To fix the issue I think we should simply disallow such
stack abuse. The compiler won't be spilling registers
into C array on the stack.
This manual spill/fill is exploiting verifier logic.
After bpf_dynptr_slice_rdwr() we can mark all slots of the
buffer as STACK_POISON or some better name and
reject spill into such slots.

> +       *(void **)eth = (void *)0xdeadbeef;
> +       ctx = *(void **)buffer;
> +       eth_proto = eth->eth_proto + ctx->len;
>         if (eth_proto == bpf_htons(ETH_P_IP))

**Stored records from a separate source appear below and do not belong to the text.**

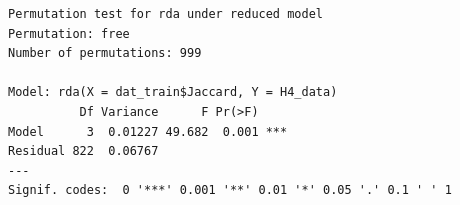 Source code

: \documentclass[
  letterpaper,
  DIV=11,
  numbers=noendperiod]{scrartcl}
\newenvironment{Shaded}{\begin{snugshade}}{\end{snugshade}}
\newcommand{\CommentTok}[1]{\textcolor[rgb]{0.37,0.37,0.37}{#1}}
\newcommand{\FunctionTok}[1]{\textcolor[rgb]{0.28,0.35,0.67}{#1}}
\newcommand{\NormalTok}[1]{\textcolor[rgb]{0.00,0.23,0.31}{#1}}
\newcommand{\SpecialCharTok}[1]{\textcolor[rgb]{0.37,0.37,0.37}{#1}}
\begin{document}
\begin{Shaded}
\end{Shaded}

\begin{verbatim}
Permutation test for rda under reduced model
Permutation: free
Number of permutations: 999

Model: rda(X = dat_train$Jaccard, Y = H4_data)
          Df Variance      F Pr(>F)    
Model      3  0.01227 49.682  0.001 ***
Residual 822  0.06767                  
---
Signif. codes:  0 '***' 0.001 '**' 0.01 '*' 0.05 '.' 0.1 ' ' 1
\end{verbatim}
\end{document}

>                 err = process_packet(&ptr, eth, nh_off, false, ctx);
>
> I think the proper fix is to treat it as a separate return type distinct from
> PTR_TO_MEM like PTR_TO_MEM_OR_PKT (or handle PTR_TO_MEM | DYNPTR_* specially),
> fork verifier state whenever there is a write, so that one path verifies it as
> PTR_TO_PACKET, while another as PTR_TO_STACK (if buffer was a stack ptr). I
> think for the rest it's not a problem, but there are allow_ptr_leak checks
> applied to PTR_TO_STACK and PTR_TO_MAP_VALUE, so that needs to be rechecked.
> Then we ensure that program is safe in either path.
>
> Also we need to fix regsafe to not consider other PTR_TO_MEMs equivalent to such
> a pointer. We could also fork verifier states on return, to verify either path
> separately right from the point following the call instruction.

This is too complex imo.